Part of The 100 Greatest Movies I’ve Ever Seen list.
dir. Robert Altman scr. Joan Tewkesbury cin. Paul Lohmann with David Arkin, Barbara Baxley, Ned Beatty, Karen Black, Ronee Blakley, Timothy Brown, Keith Carradine, Geraldine Chaplin, Robert DoQui, Shelley Duvall, Allen Garfield, Henry Gibson, Scott Glenn, Jeff Goldblum, Barbara Harris, David Hayward, Michael Murphy, Allan F. Nicholls, Dave Peel, Cristina Raines, Bert Remsen, Lily Tomlin, Gwen Welles, Keenan Wynn, and Thomas Hal Phillips
In 100 words: An intimidating canvas brimming with rich characterizations and numerous stories: at times on the verge of breaking apart by the sheer size of its cast and the extensiveness of its storytelling, but astonishingly holds steady for three hours. Altman’s technique in overlapping sounds adds vibrant texture to the precise images of faces, crowds, and a synchronized cast. Impeccable study of America and its complexities during the 1970s: post-Vietnam War emotions, relevant economic anxieties, the blending of politics and entertainment, and celebrity. But within such a huge tapestry, Altman finds the poetry of the lonely, the desperate, and the left behind.

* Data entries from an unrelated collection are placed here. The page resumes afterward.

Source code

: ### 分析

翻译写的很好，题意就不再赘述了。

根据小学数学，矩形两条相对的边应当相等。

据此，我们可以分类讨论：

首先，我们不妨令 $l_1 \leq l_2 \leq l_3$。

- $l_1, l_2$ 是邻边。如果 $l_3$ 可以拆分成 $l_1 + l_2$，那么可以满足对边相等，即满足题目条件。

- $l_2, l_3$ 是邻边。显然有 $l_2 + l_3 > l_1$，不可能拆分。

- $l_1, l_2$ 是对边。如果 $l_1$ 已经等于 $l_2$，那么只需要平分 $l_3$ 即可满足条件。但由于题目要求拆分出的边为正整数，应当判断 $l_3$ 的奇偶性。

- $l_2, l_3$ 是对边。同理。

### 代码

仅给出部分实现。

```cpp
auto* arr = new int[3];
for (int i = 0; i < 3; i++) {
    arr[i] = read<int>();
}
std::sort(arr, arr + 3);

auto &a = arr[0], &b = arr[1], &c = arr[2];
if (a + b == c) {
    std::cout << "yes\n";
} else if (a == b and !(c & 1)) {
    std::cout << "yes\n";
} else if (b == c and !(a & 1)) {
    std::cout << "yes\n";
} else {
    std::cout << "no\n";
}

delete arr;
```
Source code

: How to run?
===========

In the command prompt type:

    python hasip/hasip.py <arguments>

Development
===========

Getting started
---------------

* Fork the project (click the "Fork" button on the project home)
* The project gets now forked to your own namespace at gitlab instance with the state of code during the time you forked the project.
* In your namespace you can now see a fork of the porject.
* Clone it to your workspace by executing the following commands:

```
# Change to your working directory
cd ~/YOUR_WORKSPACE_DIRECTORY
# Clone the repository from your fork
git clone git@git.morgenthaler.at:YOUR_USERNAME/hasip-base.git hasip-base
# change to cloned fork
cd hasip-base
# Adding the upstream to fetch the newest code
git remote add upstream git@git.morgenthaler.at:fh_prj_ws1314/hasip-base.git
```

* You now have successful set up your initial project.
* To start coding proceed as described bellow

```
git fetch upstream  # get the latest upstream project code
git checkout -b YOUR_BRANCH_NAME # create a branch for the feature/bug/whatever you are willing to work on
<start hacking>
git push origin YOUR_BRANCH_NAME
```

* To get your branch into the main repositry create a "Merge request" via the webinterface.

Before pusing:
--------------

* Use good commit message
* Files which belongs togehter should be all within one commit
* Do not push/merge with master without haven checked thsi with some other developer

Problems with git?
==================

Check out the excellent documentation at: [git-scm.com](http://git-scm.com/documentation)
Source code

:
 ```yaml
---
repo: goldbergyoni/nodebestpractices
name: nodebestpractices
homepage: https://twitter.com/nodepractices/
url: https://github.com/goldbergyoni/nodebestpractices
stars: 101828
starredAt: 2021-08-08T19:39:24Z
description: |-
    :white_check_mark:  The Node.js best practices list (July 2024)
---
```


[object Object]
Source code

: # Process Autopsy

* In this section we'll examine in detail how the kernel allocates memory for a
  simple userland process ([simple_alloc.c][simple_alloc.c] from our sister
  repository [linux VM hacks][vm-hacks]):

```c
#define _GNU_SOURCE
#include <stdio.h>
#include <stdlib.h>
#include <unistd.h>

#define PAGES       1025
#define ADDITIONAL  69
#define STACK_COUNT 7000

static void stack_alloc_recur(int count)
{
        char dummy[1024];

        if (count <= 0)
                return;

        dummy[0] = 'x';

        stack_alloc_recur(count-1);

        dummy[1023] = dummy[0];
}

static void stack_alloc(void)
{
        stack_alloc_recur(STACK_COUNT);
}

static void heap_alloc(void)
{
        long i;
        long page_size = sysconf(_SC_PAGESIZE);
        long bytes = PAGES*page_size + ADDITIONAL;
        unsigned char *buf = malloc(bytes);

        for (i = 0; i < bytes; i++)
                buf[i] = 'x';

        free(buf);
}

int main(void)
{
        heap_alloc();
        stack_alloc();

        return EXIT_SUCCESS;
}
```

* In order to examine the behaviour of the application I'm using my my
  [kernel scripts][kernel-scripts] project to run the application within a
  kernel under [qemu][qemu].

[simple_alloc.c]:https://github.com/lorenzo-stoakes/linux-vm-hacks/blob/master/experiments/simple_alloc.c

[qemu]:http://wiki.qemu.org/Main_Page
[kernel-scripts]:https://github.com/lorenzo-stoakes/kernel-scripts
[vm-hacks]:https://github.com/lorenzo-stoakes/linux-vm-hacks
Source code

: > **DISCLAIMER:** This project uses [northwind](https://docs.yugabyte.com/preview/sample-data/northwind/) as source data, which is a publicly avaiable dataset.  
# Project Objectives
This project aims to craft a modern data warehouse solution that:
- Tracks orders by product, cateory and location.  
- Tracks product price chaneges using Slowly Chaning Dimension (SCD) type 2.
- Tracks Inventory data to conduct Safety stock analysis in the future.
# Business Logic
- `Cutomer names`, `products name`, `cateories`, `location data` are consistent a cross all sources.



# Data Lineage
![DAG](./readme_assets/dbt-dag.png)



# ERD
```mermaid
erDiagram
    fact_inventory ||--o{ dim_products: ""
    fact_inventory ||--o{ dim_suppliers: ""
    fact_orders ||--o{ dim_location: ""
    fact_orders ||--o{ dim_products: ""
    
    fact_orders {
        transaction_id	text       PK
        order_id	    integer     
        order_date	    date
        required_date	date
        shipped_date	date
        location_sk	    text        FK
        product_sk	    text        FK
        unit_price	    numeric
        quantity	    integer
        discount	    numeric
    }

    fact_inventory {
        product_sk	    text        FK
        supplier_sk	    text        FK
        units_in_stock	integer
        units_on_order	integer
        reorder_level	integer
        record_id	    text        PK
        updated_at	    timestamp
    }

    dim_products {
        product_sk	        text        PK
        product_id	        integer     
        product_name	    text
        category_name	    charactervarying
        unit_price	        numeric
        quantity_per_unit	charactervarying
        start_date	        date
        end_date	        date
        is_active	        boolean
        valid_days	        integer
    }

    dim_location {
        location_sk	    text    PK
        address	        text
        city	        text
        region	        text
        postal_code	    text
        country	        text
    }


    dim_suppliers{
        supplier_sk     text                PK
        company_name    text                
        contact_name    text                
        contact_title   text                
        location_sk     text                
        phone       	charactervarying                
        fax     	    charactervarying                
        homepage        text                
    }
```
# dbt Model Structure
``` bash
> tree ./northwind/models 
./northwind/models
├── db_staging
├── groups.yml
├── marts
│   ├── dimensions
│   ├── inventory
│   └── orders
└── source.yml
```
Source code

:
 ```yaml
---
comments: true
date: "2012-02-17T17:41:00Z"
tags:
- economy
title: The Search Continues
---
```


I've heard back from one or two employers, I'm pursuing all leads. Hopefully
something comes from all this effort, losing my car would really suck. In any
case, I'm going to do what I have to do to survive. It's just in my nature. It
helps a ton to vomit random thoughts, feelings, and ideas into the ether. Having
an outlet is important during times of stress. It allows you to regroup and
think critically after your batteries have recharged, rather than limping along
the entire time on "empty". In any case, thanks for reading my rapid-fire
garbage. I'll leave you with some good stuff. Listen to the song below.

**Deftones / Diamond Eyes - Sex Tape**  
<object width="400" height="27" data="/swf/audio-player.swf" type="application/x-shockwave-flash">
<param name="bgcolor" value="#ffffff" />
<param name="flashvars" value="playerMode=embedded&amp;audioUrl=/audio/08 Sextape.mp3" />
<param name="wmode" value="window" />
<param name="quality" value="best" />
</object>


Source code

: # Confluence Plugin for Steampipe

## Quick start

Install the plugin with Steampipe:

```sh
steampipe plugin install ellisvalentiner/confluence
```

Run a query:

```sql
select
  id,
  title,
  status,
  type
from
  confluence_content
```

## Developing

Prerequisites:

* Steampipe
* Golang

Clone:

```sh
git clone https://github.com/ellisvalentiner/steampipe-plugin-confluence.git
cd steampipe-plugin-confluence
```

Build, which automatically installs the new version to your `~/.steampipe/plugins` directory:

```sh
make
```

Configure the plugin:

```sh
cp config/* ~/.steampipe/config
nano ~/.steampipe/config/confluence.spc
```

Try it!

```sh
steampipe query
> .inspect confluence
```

Other Movies for Context: This was such a great movie mostly because Altman managed to hone in on the personal amid such a huge cast. He does the same level of intimate portrait within a huge gallery of characters in films like McCabe and Mrs Miller (1972), his revisionist take on westerns, Gosford Park (2001), my favorite after Nashville set in Downton Abbey-style English manor, The Player (1993) which kind of left me cold, and A Prairie Home Companion (2005), which feels most similar to this movie in terms of country music roots.